◆ GOAL OF THE EXERCISE ◆
Among the entries below, find the line with "Newer versions may" and the line with "# Key Concepts". Return exactly those lines and every line between them, but no pictures.
********
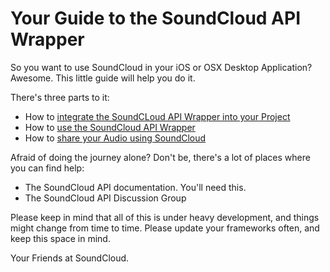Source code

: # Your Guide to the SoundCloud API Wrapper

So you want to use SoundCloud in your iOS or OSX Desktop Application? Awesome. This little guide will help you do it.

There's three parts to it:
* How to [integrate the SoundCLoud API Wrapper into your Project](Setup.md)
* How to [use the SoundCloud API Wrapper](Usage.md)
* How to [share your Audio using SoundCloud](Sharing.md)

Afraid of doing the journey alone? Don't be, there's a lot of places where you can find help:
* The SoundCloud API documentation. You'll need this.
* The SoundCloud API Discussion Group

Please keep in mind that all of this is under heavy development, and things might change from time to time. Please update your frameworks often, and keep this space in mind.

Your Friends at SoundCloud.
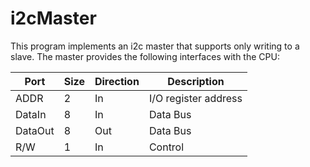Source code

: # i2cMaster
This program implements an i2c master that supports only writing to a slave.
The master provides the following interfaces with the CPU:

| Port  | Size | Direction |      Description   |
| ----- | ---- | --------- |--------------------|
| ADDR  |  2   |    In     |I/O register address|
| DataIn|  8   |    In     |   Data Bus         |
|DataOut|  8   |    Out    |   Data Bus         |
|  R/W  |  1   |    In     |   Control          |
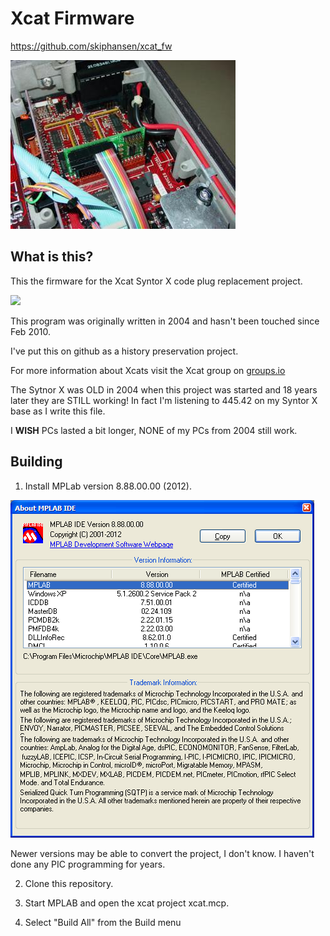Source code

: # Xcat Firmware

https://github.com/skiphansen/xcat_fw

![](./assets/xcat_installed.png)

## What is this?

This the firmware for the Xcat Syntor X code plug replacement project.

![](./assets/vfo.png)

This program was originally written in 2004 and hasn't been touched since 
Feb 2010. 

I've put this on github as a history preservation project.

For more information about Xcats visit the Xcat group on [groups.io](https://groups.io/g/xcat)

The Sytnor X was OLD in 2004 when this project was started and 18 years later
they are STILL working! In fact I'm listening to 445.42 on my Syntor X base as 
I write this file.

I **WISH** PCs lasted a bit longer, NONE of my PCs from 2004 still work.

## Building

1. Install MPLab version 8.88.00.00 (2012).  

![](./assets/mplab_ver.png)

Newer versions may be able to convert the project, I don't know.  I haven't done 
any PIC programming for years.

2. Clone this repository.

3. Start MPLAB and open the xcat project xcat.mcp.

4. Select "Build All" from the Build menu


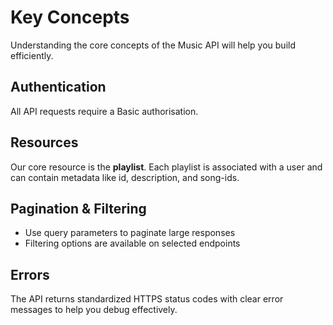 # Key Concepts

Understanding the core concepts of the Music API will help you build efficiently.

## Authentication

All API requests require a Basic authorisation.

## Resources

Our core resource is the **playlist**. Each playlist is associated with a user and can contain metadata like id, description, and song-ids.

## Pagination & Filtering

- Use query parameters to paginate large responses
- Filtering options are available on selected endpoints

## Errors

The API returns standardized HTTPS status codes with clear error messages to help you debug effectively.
********
◆ RESPONSE TO THIS EXERCISE ◆
Newer versions may be able to convert the project, I don't know.  I haven't done 
any PIC programming for years.

2. Clone this repository.

3. Start MPLAB and open the xcat project xcat.mcp.

4. Select "Build All" from the Build menu


 # Key Concepts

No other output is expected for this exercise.